Commandé par une production spécialisée dans l’adaptation des romans de la collection « Série Noire » pour le compte de la première chaîne de télévision, jadis publique, Grandeur et décadence d’un petit commerce de cinéma [11] [11] Ce téléfilm de 1986, longtemps invisible, était ressorti en salles en 2017. Débordements avait, à cette occasion, publié deux textes : 1, 2. (NDLR) est basé sur le roman noir Chantons en chœur de James Hadley Chase. Or, le film n’est pas une adaptation. Du livre, il ne conserve que des éléments génériques du genre, son ambiance nocturne, le mystère d’une femme et une corruption délétère en toile de fond. Plutôt que de suivre une intrigue romanesque, Godard montre une recherche d’acteurs pour un film qui aurait pu être le sien, s’il avait répondu aux critères de la production. Ce détournement éclaire le vrai dessein du film. Il veut mettre au jour les conditions – aussi bien physiques que morales – où les acteurs postulent à un rôle pour être transformés en images.
La petite société de production que Godard met en scène a pour producteur Jean Almereyda, joué par Jean-Pierre Mocky, et pour réalisateur Gaspard Bazin, joué par Jean-Pierre Léaud. Ces deux grands artistes brillent ici par la maîtrise de leur jeu – très facial et sonore chez Mocky, fort gestuel et oral chez Léaud – donnant la part belle à un art perfectionné de l’acteur, autant que les amateurs qui jouent les candidats aux essais vidéo exaltent cette part du réel donné au cinéma, inéluctable même dans la stylisation dramatique. Comme l’indique clairement son titre complet – Grandeur et décadence d’un petit commerce de cinéma révélées par la Recherche des Acteurs dans un film de Télévision publique – le (télé)film place au centre de son opération l’acteur. Il met en scène des essais pour un rôle comme si le destin de la création d’un film résidait en puissance au cœur de ce défilement de candidats qui a tout l’air d’un travail à la chaîne.

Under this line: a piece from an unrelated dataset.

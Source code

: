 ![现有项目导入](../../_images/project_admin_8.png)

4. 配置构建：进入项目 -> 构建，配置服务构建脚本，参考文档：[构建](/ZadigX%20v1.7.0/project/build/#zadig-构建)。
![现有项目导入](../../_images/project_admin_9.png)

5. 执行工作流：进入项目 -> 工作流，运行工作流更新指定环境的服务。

Les essais d’acteurs fondent leur idéal dans le hasard qui place sous les yeux du cinéaste une créature imaginaire s’incarnant dans la vie. Dans Grandeur et décadence, c’est hors la foule anonyme à l’essai pour le rôle, hors du commerce, qu’un nouveau visage apparaît en douce, dans une rencontre du hasard en lieu et place d’un coup de foudre. Eurydice (Marie Valera), la femme (cachée) du producteur veut elle aussi tenter sa chance, passer les essais. Sortant de l’ombre dans la nuit, elle aborde Gaspard, le réalisateur possédé par une singulière folie que les procédés commerciaux semblent à la longue avoir provoquée. Mais sa rencontre avec Eurydice lui fait l’effet d’une distraction incongrue, voire suspecte, tant son apparition lui paraît déroger à la règle des essais disciplinés, où chacun attend son tour pour poindre dans le flux des visages. Serait-ce le signe que le commerce a anéanti cette relation mythique entre le cinéaste et son modèle, sa muse, son actrice ? Ou, plutôt, qu’une autre création se profile dans l’univers du cinéma occupé par les lois commerciales ? Celle où l’actrice en première aurait l’idéal artistique, et viendrait trouver le cinéaste dans l’espoir d’un renouveau. Or, la rencontre inespérée entre deux artistes s’est déjà révélée être le rendez-vous précurseur de ce qui constitue toute l’originalité d’un film ; l’annonce et la promesse d’une création composite où fusionne un style visuel original avec des talents dramatiques singuliers.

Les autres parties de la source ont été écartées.